Kagawa divided co-operatives into seven categories. The basis for this was “seven principles of economic values”, which he drew from the New Testament and designated as “Jesus’ own principles for the welfare state”:

  1. Insurance societies in accordance with the principle of the value of life
  2. Production co-operatives in accordance with the principle of the value of work (agricultural and factory production co-operatives)
  3. Marketing co-operatives in accordance with the principle of the value of exchange
  4. Credit unions in accordance with the principle of the value of growth
  5. Mutual benevolent societies in accordance with the principle of the value of choice (mutual assistance for education and unemployment)
  6. Supply chain co-operatives in accordance with the principle of legal values (utility supply co-operatives for electricity, gas, water, transport etc)
  7. Consumer co-operatives in accordance with the principle of the value of the objective.

Kagawa’s assumption was that the seven types of co-operative would only develop their ways of working when they had formulated their economic life as a whole and finalised everything to complement that. He recommended that churches should also support co-operatives in the framework of their own economic activity. Kagawa spoke of a “movement for the Kingdom of God”, in which both Catholics and Protestants would join forces – a view that from his point of view corresponded to the “International Missionary Council” (IMC). This had been developed by Protestant denominations in the years after 1910 and was integrated into the World Council of Churches (WCC) in 1961.

Plans for a co-operative state

Kagawa was actively involved in 1947 in the founding of the “World Federalist Movement”, which today has an advisory status with the Economic and Social Council of the United Nations. He chaired the Asia Conference of the World Federalists which took place in 1952 – only one post among many aimed at strengthening world federalism and working for peace. His activities were aimed at the foundation of a co-operatively organised state, in which the differences between rich and poor would be cancelled out. This would be established and governed according to Christian principles.
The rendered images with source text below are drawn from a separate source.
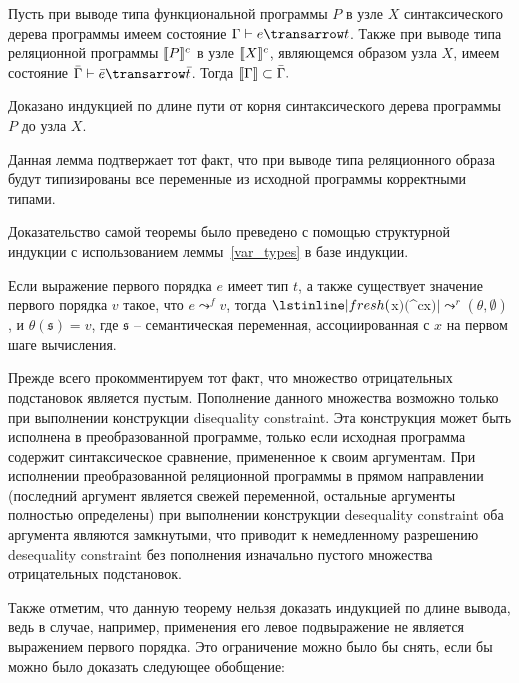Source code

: \setarrow{:}
\begin{lemma}
\label{var_types}
\normalfont Пусть при выводе типа функциональной программы $P$ в узле $X$ синтаксического дерева программы имеем состояние $\typed{\Gamma}{e}{t}$. Также при выводе типа реляционной программы $\llbracket{P}\rrbracket^c$ в узле $\llbracket{X}\rrbracket^c$, являющемся образом узла $X$, имеем состояние $\typed{\bar{\Gamma}}{\bar{e}}{\bar{t}}$. Тогда $\llbracket{\Gamma}\rrbracket \subset \bar{\Gamma}.$

Доказано индукцией по длине пути от корня синтаксического дерева программы $P$ до узла $X$.
\end{lemma}

Данная лемма подтвержает тот факт, что при выводе типа реляционного образа будут типизированы все переменные из исходной программы корректными типами.

Доказательство самой теоремы было преведено с помощью структурной индукции с использованием леммы~\ref{var_types} в базе индукции.

\begin{theorem} 
\normalfont Если выражение первого порядка $e$ имеет тип $t$, а также существует значение первого порядка $v$ такое, что \mbox{$e \leadsto^f v$}, тогда \mbox{$\lstinline|fresh ($x$) ($^c\;x$)| \leadsto^r (\theta,\emptyset)$}, и \mbox{$\theta(\mathfrak{s})=v$}, где $\mathfrak{s}$ -- семантическая переменная, ассоциированная с $x$ на первом шаге вычисления.
\end{theorem}

Прежде всего прокомментируем тот факт, что множество отрицательных подстановок является пустым. Пополнение данного множества возможно только при выполнении конструкции disequality constraint. Эта конструкция может быть исполнена в преобразованной программе, только если исходная программа содержит синтаксическое сравнение, примененное к своим аргументам. При исполнении преобразованной реляционной программы в прямом направлении (последний аргумент является свежей переменной, остальные аргументы полностью определены) при выполнении конструкции desequality constraint оба аргумента являются замкнутыми, что приводит к немедленному разрешению desequality constraint без пополнения изначально пустого множества отрицательных подстановок.

Также отметим, что данную теорему нельзя доказать индукцией по длине вывода, ведь в случае, например, применения его левое подвыражение не является выражением первого порядка. Это ограничение можно было бы снять, если бы можно было доказать следующее обобщение:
In all his activities Kagawa, especially after the experiences of the Second World War, had in mind the creation of a worldwide framework for peace. “If we leave economic activities as they are now, world peace will never be established”, writes Kagawa in a newspaper article. Religion also has to make its contribution, in which it calls upon its basic values. “Peace will only come when a consciousness of the reconciling love that is revealed on the cross, in conjunction with the brotherly relationships revealed in the co-operative movement, penetrates through into the international economy”. There then follows Kagawa’s urgent appeal to “turn the global economic system” into “a co-operative”. If this goal is achieved “we will be able to affirm that we have laid down the only solid foundation for the establishment of world peace”.

About the author

Toru Hijikata, born 1956 in Tokyo is professor of sociology at the Seigakuin University in Saitama, Japan. Recently published in Germany by him: “Positive law as a social phenomenon” (Duncker & Humblot, 2013).